**YOUR OBJECTIVE**: Below are the records; how many of their lines contain "Then"? Reply only with that figure.

**MATERIAL FOR THIS EXERCISE**:
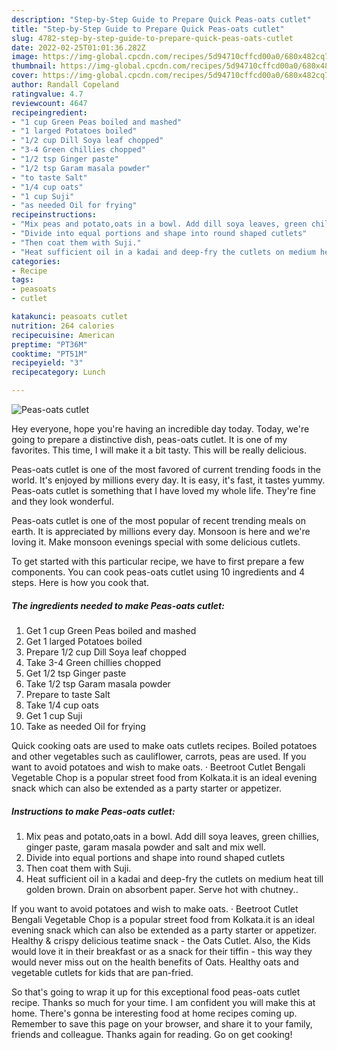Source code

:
 ```yaml
---
description: "Step-by-Step Guide to Prepare Quick Peas-oats cutlet"
title: "Step-by-Step Guide to Prepare Quick Peas-oats cutlet"
slug: 4782-step-by-step-guide-to-prepare-quick-peas-oats-cutlet
date: 2022-02-25T01:01:36.282Z
image: https://img-global.cpcdn.com/recipes/5d94710cffcd00a0/680x482cq70/peas-oats-cutlet-recipe-main-photo.jpg
thumbnail: https://img-global.cpcdn.com/recipes/5d94710cffcd00a0/680x482cq70/peas-oats-cutlet-recipe-main-photo.jpg
cover: https://img-global.cpcdn.com/recipes/5d94710cffcd00a0/680x482cq70/peas-oats-cutlet-recipe-main-photo.jpg
author: Randall Copeland
ratingvalue: 4.7
reviewcount: 4647
recipeingredient:
- "1 cup Green Peas boiled and mashed"
- "1 larged Potatoes boiled"
- "1/2 cup Dill Soya leaf chopped"
- "3-4 Green chillies chopped"
- "1/2 tsp Ginger paste"
- "1/2 tsp Garam masala powder"
- "to taste Salt"
- "1/4 cup oats"
- "1 cup Suji"
- "as needed Oil for frying"
recipeinstructions:
- "Mix peas and potato,oats in a bowl. Add dill soya leaves, green chillies, ginger paste, garam masala powder and salt and mix well."
- "Divide into equal portions and shape into round shaped cutlets"
- "Then coat them with Suji."
- "Heat sufficient oil in a kadai and deep-fry the cutlets on medium heat till golden brown. Drain on absorbent paper. Serve hot with chutney.."
categories:
- Recipe
tags:
- peasoats
- cutlet

katakunci: peasoats cutlet 
nutrition: 264 calories
recipecuisine: American
preptime: "PT36M"
cooktime: "PT51M"
recipeyield: "3"
recipecategory: Lunch

---
```



![Peas-oats cutlet](https://img-global.cpcdn.com/recipes/5d94710cffcd00a0/680x482cq70/peas-oats-cutlet-recipe-main-photo.jpg)

Hey everyone, hope you're having an incredible day today. Today, we're going to prepare a distinctive dish, peas-oats cutlet. It is one of my favorites. This time, I will make it a bit tasty. This will be really delicious.

Peas-oats cutlet is one of the most favored of current trending foods in the world. It's enjoyed by millions every day. It is easy, it's fast, it tastes yummy. Peas-oats cutlet is something that I have loved my whole life. They're fine and they look wonderful.

Peas-oats cutlet is one of the most popular of recent trending meals on earth. It is appreciated by millions every day. Monsoon is here and we&#39;re loving it. Make monsoon evenings special with some delicious cutlets.


To get started with this particular recipe, we have to first prepare a few components. You can cook peas-oats cutlet using 10 ingredients and 4 steps. Here is how you cook that.

<!--inarticleads1-->

##### The ingredients needed to make Peas-oats cutlet:

1. Get 1 cup Green Peas boiled and mashed
1. Get 1 larged Potatoes boiled
1. Prepare 1/2 cup Dill Soya leaf chopped
1. Take 3-4 Green chillies chopped
1. Get 1/2 tsp Ginger paste
1. Take 1/2 tsp Garam masala powder
1. Prepare to taste Salt
1. Take 1/4 cup oats
1. Get 1 cup Suji
1. Take as needed Oil for frying


Quick cooking oats are used to make oats cutlets recipes. Boiled potatoes and other vegetables such as cauliflower, carrots, peas are used. If you want to avoid potatoes and wish to make oats. · Beetroot Cutlet Bengali Vegetable Chop is a popular street food from Kolkata.it is an ideal evening snack which can also be extended as a party starter or appetizer. 

<!--inarticleads2-->

##### Instructions to make Peas-oats cutlet:

1. Mix peas and potato,oats in a bowl. Add dill soya leaves, green chillies, ginger paste, garam masala powder and salt and mix well.
1. Divide into equal portions and shape into round shaped cutlets
1. Then coat them with Suji.
1. Heat sufficient oil in a kadai and deep-fry the cutlets on medium heat till golden brown. Drain on absorbent paper. Serve hot with chutney..


If you want to avoid potatoes and wish to make oats. · Beetroot Cutlet Bengali Vegetable Chop is a popular street food from Kolkata.it is an ideal evening snack which can also be extended as a party starter or appetizer. Healthy &amp; crispy delicious teatime snack - the Oats Cutlet. Also, the Kids would love it in their breakfast or as a snack for their tiffin - this way they would never miss out on the health benefits of Oats. Healthy oats and vegetable cutlets for kids that are pan-fried. 

So that's going to wrap it up for this exceptional food peas-oats cutlet recipe. Thanks so much for your time. I am confident you will make this at home. There's gonna be interesting food at home recipes coming up. Remember to save this page on your browser, and share it to your family, friends and colleague. Thanks again for reading. Go on get cooking!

**SOLUTION TO THIS TASK**: 2